- **PROVIDED DATA**:
○ ○ ○

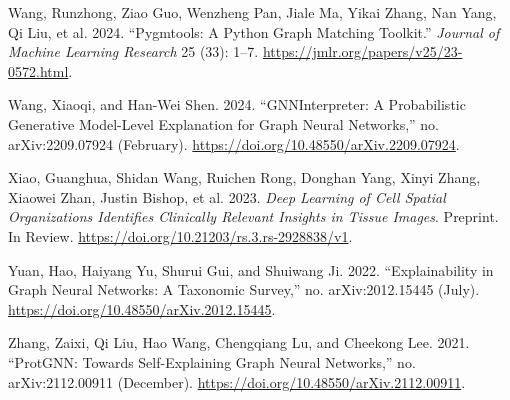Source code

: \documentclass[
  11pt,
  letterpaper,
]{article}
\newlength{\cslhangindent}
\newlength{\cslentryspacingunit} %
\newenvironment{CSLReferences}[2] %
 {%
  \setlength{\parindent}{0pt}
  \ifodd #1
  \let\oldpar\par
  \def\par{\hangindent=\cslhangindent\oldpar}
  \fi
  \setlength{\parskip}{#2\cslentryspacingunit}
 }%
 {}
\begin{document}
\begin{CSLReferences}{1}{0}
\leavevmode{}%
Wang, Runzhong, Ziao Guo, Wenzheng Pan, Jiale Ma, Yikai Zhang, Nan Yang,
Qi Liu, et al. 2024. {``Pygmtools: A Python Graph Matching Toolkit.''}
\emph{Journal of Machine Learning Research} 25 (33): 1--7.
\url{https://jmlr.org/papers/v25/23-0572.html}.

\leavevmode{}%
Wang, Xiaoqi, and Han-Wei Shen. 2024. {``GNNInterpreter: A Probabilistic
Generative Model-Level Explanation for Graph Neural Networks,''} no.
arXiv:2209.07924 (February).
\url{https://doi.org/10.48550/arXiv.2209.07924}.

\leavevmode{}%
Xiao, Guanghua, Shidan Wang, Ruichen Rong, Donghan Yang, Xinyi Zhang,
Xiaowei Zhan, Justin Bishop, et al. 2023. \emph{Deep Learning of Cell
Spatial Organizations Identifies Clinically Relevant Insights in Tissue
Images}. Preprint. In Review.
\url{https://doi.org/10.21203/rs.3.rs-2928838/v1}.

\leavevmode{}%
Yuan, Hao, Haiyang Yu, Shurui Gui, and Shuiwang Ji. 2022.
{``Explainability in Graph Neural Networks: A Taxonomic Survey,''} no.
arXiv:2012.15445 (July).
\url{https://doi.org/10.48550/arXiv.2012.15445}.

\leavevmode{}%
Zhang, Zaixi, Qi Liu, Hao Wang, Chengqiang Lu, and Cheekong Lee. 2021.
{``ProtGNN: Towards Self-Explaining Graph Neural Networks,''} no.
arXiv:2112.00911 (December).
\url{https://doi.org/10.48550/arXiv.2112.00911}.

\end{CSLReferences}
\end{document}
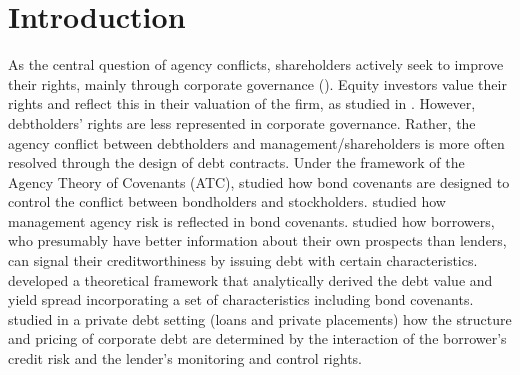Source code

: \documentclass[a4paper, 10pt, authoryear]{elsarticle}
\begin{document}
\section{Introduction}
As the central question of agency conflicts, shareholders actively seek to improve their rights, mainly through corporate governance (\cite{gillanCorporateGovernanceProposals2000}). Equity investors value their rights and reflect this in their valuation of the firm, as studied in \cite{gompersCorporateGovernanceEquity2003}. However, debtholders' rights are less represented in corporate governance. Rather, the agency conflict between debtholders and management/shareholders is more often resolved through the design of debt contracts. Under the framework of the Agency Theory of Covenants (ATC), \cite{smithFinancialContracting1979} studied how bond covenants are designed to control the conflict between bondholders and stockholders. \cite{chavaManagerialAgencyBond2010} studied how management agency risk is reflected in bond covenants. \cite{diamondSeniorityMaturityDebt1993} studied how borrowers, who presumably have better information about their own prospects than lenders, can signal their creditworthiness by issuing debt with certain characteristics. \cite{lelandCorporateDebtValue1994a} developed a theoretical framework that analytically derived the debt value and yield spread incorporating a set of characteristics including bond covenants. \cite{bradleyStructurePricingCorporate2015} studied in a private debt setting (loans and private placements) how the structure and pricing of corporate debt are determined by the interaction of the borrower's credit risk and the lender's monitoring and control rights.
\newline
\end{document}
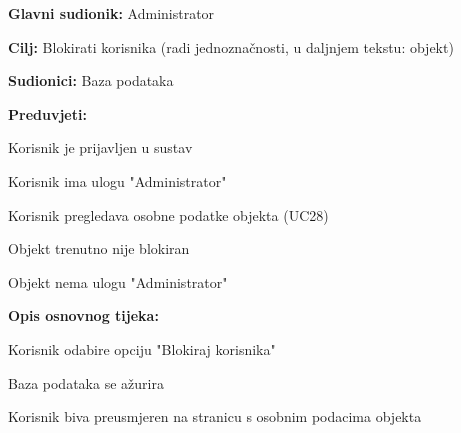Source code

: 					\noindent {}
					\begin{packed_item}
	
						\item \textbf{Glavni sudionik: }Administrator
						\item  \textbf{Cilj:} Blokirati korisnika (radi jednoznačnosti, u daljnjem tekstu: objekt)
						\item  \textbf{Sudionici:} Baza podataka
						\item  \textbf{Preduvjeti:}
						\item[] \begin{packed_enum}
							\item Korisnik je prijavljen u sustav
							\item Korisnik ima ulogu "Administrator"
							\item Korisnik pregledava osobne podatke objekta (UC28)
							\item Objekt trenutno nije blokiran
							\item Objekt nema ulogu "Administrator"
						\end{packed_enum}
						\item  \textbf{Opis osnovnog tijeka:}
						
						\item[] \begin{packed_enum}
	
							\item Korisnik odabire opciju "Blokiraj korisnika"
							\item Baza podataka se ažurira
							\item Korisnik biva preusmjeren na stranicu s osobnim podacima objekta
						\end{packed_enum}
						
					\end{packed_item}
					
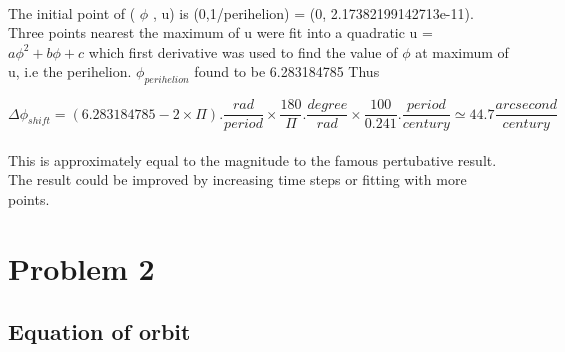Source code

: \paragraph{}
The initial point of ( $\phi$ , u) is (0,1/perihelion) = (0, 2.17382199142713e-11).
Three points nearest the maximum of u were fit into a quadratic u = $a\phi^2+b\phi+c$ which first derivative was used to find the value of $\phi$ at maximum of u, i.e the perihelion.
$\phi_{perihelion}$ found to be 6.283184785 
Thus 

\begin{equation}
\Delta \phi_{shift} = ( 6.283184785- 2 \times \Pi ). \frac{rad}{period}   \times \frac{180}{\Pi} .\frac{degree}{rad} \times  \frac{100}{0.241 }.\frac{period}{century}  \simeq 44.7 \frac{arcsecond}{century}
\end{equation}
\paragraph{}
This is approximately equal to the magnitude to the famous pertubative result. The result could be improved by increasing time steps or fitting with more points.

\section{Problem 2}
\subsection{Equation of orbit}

○ ○ ○

- **GOAL OF THE EXERCISE**: When you return the records, keep every word unchanged and drop the pictures.

- **SOLUTION TO THIS EXERCISE**:
Source code

: \documentclass[
  11pt,
  letterpaper,
]{article}
\newlength{\cslhangindent}
\newlength{\cslentryspacingunit} %
\newenvironment{CSLReferences}[2] %
 {%
  \setlength{\parindent}{0pt}
  \ifodd #1
  \let\oldpar\par
  \def\par{\hangindent=\cslhangindent\oldpar}
  \fi
  \setlength{\parskip}{#2\cslentryspacingunit}
 }%
 {}
\begin{document}
\begin{CSLReferences}{1}{0}
\leavevmode{}%
Wang, Runzhong, Ziao Guo, Wenzheng Pan, Jiale Ma, Yikai Zhang, Nan Yang,
Qi Liu, et al. 2024. {``Pygmtools: A Python Graph Matching Toolkit.''}
\emph{Journal of Machine Learning Research} 25 (33): 1--7.
\url{https://jmlr.org/papers/v25/23-0572.html}.

\leavevmode{}%
Wang, Xiaoqi, and Han-Wei Shen. 2024. {``GNNInterpreter: A Probabilistic
Generative Model-Level Explanation for Graph Neural Networks,''} no.
arXiv:2209.07924 (February).
\url{https://doi.org/10.48550/arXiv.2209.07924}.

\leavevmode{}%
Xiao, Guanghua, Shidan Wang, Ruichen Rong, Donghan Yang, Xinyi Zhang,
Xiaowei Zhan, Justin Bishop, et al. 2023. \emph{Deep Learning of Cell
Spatial Organizations Identifies Clinically Relevant Insights in Tissue
Images}. Preprint. In Review.
\url{https://doi.org/10.21203/rs.3.rs-2928838/v1}.

\leavevmode{}%
Yuan, Hao, Haiyang Yu, Shurui Gui, and Shuiwang Ji. 2022.
{``Explainability in Graph Neural Networks: A Taxonomic Survey,''} no.
arXiv:2012.15445 (July).
\url{https://doi.org/10.48550/arXiv.2012.15445}.

\leavevmode{}%
Zhang, Zaixi, Qi Liu, Hao Wang, Chengqiang Lu, and Cheekong Lee. 2021.
{``ProtGNN: Towards Self-Explaining Graph Neural Networks,''} no.
arXiv:2112.00911 (December).
\url{https://doi.org/10.48550/arXiv.2112.00911}.

\end{CSLReferences}
\end{document}
Source code

: \documentclass[a4paper, 10pt, authoryear]{elsarticle}
\begin{document}
\section{Introduction}
As the central question of agency conflicts, shareholders actively seek to improve their rights, mainly through corporate governance (\cite{gillanCorporateGovernanceProposals2000}). Equity investors value their rights and reflect this in their valuation of the firm, as studied in \cite{gompersCorporateGovernanceEquity2003}. However, debtholders' rights are less represented in corporate governance. Rather, the agency conflict between debtholders and management/shareholders is more often resolved through the design of debt contracts. Under the framework of the Agency Theory of Covenants (ATC), \cite{smithFinancialContracting1979} studied how bond covenants are designed to control the conflict between bondholders and stockholders. \cite{chavaManagerialAgencyBond2010} studied how management agency risk is reflected in bond covenants. \cite{diamondSeniorityMaturityDebt1993} studied how borrowers, who presumably have better information about their own prospects than lenders, can signal their creditworthiness by issuing debt with certain characteristics. \cite{lelandCorporateDebtValue1994a} developed a theoretical framework that analytically derived the debt value and yield spread incorporating a set of characteristics including bond covenants. \cite{bradleyStructurePricingCorporate2015} studied in a private debt setting (loans and private placements) how the structure and pricing of corporate debt are determined by the interaction of the borrower's credit risk and the lender's monitoring and control rights.
\newline
\end{document}
Source code

: 					\noindent {}
					\begin{packed_item}
	
						\item \textbf{Glavni sudionik: }Administrator
						\item  \textbf{Cilj:} Blokirati korisnika (radi jednoznačnosti, u daljnjem tekstu: objekt)
						\item  \textbf{Sudionici:} Baza podataka
						\item  \textbf{Preduvjeti:}
						\item[] \begin{packed_enum}
							\item Korisnik je prijavljen u sustav
							\item Korisnik ima ulogu "Administrator"
							\item Korisnik pregledava osobne podatke objekta (UC28)
							\item Objekt trenutno nije blokiran
							\item Objekt nema ulogu "Administrator"
						\end{packed_enum}
						\item  \textbf{Opis osnovnog tijeka:}
						
						\item[] \begin{packed_enum}
	
							\item Korisnik odabire opciju "Blokiraj korisnika"
							\item Baza podataka se ažurira
							\item Korisnik biva preusmjeren na stranicu s osobnim podacima objekta
						\end{packed_enum}
						
					\end{packed_item}
					
Source code

: \paragraph{}
The initial point of ( $\phi$ , u) is (0,1/perihelion) = (0, 2.17382199142713e-11).
Three points nearest the maximum of u were fit into a quadratic u = $a\phi^2+b\phi+c$ which first derivative was used to find the value of $\phi$ at maximum of u, i.e the perihelion.
$\phi_{perihelion}$ found to be 6.283184785 
Thus 

\begin{equation}
\Delta \phi_{shift} = ( 6.283184785- 2 \times \Pi ). \frac{rad}{period}   \times \frac{180}{\Pi} .\frac{degree}{rad} \times  \frac{100}{0.241 }.\frac{period}{century}  \simeq 44.7 \frac{arcsecond}{century}
\end{equation}
\paragraph{}
This is approximately equal to the magnitude to the famous pertubative result. The result could be improved by increasing time steps or fitting with more points.

\section{Problem 2}
\subsection{Equation of orbit}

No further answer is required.